_WORK ITEM_
Among the lines below, take the one holding "escrito: La piedra", the one holding "escribas echarle mano", and all lines between them. Set them down exactly.

_AVAILABLE DATA_
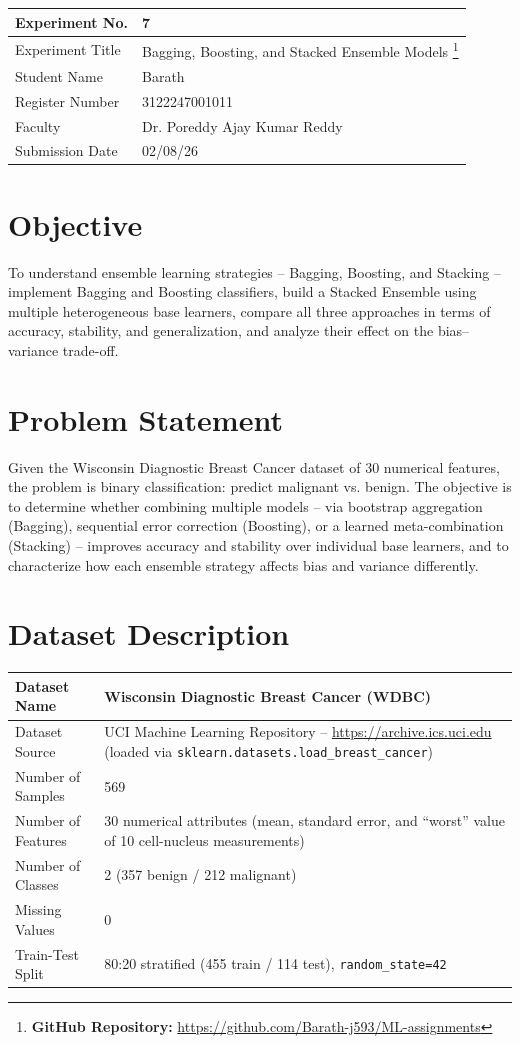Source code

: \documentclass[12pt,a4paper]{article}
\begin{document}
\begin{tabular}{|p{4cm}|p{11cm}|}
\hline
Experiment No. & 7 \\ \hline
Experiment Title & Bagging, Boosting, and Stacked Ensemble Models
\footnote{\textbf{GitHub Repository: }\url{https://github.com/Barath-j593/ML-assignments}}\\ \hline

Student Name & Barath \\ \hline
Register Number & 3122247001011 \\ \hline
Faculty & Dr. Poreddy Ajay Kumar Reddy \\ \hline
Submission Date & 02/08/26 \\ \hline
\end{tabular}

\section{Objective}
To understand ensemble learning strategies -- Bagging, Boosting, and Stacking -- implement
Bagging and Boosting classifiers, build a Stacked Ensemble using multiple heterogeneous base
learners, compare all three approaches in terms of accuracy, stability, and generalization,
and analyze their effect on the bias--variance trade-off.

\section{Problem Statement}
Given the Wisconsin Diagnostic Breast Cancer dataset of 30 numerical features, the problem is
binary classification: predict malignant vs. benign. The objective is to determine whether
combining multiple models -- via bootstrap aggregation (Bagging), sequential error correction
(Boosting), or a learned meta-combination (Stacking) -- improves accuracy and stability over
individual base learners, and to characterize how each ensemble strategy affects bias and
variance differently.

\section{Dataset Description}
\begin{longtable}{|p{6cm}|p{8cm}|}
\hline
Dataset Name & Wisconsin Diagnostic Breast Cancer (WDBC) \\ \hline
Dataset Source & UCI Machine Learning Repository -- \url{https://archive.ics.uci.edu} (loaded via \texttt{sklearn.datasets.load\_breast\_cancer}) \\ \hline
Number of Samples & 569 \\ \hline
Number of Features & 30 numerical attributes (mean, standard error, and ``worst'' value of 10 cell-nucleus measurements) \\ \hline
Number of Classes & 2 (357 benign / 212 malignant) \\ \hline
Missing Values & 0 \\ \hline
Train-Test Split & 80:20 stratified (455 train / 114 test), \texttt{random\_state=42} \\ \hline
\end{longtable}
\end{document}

...

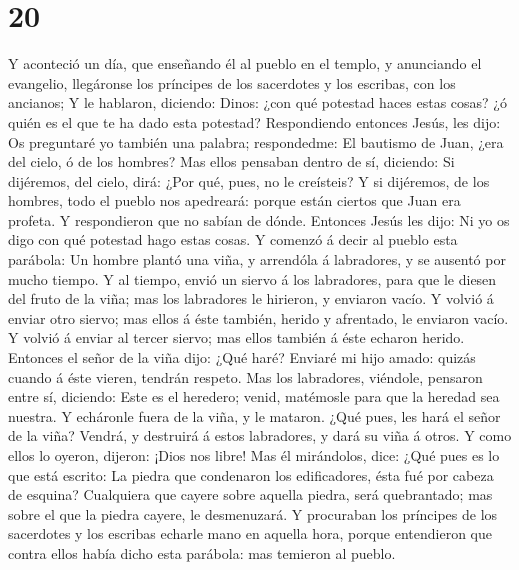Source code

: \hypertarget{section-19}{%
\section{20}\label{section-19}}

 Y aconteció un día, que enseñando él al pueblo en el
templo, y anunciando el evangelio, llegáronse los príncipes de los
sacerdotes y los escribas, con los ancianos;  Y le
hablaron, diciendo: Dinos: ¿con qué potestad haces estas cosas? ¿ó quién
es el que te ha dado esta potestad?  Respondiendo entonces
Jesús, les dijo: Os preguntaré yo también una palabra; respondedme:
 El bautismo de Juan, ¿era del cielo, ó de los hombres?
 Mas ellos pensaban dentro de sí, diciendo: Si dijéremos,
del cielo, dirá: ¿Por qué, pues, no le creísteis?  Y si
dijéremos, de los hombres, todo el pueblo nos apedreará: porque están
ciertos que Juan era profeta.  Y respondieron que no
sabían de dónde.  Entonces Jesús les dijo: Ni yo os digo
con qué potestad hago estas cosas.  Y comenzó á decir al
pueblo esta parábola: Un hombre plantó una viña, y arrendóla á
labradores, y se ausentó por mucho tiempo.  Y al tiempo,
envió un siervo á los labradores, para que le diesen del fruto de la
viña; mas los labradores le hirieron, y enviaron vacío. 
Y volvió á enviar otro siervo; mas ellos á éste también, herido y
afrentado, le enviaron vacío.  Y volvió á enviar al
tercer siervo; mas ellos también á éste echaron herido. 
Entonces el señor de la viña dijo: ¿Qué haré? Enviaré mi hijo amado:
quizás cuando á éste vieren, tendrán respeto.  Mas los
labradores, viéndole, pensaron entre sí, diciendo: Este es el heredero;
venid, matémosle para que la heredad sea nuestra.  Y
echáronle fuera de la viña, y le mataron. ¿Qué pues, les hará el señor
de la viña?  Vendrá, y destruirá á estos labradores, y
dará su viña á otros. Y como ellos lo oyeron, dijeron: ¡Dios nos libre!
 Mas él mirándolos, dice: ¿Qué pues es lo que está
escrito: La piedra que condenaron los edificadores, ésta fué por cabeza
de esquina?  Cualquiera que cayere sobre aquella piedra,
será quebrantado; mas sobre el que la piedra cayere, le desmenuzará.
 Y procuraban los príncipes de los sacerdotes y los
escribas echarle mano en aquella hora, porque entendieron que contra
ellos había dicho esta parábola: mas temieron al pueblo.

_RESPONSE TO THE TASK_
escrito: La piedra que condenaron los edificadores, ésta fué por cabeza
de esquina?  Cualquiera que cayere sobre aquella piedra,
será quebrantado; mas sobre el que la piedra cayere, le desmenuzará.
 Y procuraban los príncipes de los sacerdotes y los
escribas echarle mano en aquella hora, porque entendieron que contra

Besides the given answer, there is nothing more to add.